◆ **Instructions to follow**: Within the listing below, please show every line carrying the string "reference".

========================================

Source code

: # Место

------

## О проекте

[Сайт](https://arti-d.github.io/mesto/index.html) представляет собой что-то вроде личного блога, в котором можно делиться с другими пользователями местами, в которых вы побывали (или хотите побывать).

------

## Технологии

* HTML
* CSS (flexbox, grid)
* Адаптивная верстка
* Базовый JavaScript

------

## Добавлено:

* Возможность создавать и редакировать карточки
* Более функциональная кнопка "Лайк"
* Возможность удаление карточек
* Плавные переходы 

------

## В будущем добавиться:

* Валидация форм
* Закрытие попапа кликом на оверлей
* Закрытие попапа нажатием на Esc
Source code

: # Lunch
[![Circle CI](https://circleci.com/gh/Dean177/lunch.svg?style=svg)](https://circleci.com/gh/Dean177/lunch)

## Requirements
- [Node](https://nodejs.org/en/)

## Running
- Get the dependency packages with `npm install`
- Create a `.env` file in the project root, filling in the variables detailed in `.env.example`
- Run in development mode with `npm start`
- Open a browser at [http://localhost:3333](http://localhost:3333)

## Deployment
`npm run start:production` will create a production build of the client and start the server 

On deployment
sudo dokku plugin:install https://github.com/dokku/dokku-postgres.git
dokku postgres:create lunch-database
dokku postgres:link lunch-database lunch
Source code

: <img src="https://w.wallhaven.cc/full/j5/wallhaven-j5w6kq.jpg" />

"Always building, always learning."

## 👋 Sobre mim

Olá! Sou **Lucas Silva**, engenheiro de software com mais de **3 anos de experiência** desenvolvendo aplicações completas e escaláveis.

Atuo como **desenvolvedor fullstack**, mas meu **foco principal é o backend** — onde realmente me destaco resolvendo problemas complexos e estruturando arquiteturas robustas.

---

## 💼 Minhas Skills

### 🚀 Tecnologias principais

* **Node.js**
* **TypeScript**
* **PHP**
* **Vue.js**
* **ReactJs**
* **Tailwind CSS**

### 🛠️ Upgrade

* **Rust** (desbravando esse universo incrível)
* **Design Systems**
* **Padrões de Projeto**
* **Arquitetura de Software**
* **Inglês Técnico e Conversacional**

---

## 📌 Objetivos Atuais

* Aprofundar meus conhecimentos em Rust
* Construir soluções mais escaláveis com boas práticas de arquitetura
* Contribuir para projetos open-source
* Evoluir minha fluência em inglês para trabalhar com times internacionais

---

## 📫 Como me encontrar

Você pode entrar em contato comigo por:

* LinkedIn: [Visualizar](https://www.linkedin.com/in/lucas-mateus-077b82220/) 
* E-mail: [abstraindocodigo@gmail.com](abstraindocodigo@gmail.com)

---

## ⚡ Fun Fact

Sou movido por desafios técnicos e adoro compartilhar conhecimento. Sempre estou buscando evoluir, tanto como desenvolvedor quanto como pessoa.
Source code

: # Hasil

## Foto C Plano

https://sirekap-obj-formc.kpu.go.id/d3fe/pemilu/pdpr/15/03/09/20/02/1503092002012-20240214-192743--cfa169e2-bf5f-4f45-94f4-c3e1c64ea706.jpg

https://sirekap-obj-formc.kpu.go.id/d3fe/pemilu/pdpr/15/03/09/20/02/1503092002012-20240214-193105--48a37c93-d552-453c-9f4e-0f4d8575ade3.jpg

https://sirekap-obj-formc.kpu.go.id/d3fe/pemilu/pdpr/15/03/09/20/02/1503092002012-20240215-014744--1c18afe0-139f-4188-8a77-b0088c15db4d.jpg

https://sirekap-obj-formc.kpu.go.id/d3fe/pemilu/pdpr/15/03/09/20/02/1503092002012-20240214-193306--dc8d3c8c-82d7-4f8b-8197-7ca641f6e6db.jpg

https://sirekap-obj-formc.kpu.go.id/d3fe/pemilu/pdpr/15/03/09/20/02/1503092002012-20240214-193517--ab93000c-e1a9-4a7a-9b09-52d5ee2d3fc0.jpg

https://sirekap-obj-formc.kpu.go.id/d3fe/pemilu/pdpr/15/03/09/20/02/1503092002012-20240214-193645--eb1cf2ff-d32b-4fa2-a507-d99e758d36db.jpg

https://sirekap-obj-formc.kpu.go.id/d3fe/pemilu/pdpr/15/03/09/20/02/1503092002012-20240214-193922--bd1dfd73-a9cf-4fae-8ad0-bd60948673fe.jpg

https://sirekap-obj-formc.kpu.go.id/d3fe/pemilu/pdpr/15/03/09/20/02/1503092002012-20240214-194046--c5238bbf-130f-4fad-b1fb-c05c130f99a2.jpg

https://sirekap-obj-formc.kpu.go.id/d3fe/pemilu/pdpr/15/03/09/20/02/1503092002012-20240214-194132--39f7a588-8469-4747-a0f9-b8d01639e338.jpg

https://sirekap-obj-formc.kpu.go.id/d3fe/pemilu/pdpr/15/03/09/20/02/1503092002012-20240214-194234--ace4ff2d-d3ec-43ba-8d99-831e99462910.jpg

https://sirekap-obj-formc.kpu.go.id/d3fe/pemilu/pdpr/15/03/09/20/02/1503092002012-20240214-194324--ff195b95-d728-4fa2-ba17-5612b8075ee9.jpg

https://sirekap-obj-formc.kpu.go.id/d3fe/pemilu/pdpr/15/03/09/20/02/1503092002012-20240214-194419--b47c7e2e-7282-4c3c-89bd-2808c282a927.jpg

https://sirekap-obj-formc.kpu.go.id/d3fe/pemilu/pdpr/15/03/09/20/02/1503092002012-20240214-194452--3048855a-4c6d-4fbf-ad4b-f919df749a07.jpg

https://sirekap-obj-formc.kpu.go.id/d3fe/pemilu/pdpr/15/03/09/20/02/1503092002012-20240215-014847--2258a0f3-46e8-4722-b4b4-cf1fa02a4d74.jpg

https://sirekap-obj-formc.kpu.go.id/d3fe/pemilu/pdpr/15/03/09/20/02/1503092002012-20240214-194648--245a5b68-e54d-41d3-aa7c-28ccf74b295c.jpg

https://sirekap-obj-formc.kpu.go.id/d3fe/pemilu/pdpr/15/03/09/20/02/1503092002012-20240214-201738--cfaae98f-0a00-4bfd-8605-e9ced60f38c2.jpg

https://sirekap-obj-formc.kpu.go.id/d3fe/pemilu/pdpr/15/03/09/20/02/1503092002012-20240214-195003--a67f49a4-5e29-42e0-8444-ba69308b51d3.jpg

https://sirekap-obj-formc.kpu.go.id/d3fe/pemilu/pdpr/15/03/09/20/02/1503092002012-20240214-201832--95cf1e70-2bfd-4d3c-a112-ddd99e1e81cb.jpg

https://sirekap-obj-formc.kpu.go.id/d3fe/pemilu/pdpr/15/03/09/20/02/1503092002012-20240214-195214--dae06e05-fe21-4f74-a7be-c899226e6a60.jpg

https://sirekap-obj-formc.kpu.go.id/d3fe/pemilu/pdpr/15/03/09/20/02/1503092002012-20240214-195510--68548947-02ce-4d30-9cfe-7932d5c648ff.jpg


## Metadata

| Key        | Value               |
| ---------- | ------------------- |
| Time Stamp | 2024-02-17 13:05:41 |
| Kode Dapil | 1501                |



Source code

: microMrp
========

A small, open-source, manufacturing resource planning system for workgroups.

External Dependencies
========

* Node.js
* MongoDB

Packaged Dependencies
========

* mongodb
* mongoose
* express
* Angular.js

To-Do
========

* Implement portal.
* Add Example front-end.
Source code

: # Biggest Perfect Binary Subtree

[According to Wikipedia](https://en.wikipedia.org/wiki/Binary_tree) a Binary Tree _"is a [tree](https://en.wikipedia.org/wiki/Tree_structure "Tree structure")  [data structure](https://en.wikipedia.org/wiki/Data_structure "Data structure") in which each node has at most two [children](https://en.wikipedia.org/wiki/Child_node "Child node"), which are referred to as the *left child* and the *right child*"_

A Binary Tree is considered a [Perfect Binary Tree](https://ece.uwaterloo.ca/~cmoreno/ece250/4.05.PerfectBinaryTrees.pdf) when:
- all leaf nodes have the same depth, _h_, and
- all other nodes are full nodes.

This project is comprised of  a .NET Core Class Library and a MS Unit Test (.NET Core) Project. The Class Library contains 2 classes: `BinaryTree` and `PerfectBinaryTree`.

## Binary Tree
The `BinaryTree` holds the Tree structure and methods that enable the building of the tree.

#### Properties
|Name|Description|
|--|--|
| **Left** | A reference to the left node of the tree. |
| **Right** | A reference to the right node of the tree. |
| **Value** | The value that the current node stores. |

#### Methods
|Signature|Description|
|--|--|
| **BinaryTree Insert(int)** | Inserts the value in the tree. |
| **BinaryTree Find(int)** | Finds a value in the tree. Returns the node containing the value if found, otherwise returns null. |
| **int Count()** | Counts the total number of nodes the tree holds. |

========================================

◆ **Expected answer**:
| **Left** | A reference to the left node of the tree. |
| **Right** | A reference to the right node of the tree. |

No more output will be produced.